* _What you are asked to do_: Give only a number in reply. It should be how many lines in the records contain the string "Network".

═══ Data records

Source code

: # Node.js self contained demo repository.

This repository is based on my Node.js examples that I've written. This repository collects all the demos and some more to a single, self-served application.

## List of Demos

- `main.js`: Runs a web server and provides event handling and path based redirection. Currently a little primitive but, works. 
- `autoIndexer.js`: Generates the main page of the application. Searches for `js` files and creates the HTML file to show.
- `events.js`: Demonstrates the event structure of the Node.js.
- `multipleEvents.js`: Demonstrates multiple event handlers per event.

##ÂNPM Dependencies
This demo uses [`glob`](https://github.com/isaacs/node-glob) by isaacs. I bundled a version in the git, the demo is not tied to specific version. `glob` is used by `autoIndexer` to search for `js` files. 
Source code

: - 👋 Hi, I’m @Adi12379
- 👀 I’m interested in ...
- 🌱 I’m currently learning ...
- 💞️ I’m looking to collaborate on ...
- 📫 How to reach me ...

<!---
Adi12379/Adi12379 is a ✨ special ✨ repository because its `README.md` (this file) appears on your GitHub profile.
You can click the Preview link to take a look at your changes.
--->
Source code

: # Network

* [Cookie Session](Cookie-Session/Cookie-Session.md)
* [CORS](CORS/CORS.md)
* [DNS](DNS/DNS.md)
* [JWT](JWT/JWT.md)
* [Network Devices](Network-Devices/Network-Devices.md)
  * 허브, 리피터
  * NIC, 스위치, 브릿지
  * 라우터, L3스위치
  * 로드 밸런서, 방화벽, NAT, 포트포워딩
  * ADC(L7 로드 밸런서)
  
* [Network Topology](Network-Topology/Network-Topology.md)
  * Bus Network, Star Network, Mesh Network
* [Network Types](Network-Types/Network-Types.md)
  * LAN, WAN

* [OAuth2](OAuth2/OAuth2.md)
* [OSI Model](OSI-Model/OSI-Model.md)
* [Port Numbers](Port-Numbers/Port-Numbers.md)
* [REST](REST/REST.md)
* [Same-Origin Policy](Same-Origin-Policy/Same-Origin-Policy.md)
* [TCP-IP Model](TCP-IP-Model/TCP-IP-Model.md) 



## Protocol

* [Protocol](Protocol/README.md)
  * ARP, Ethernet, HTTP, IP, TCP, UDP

══════

* _Your solution_: 5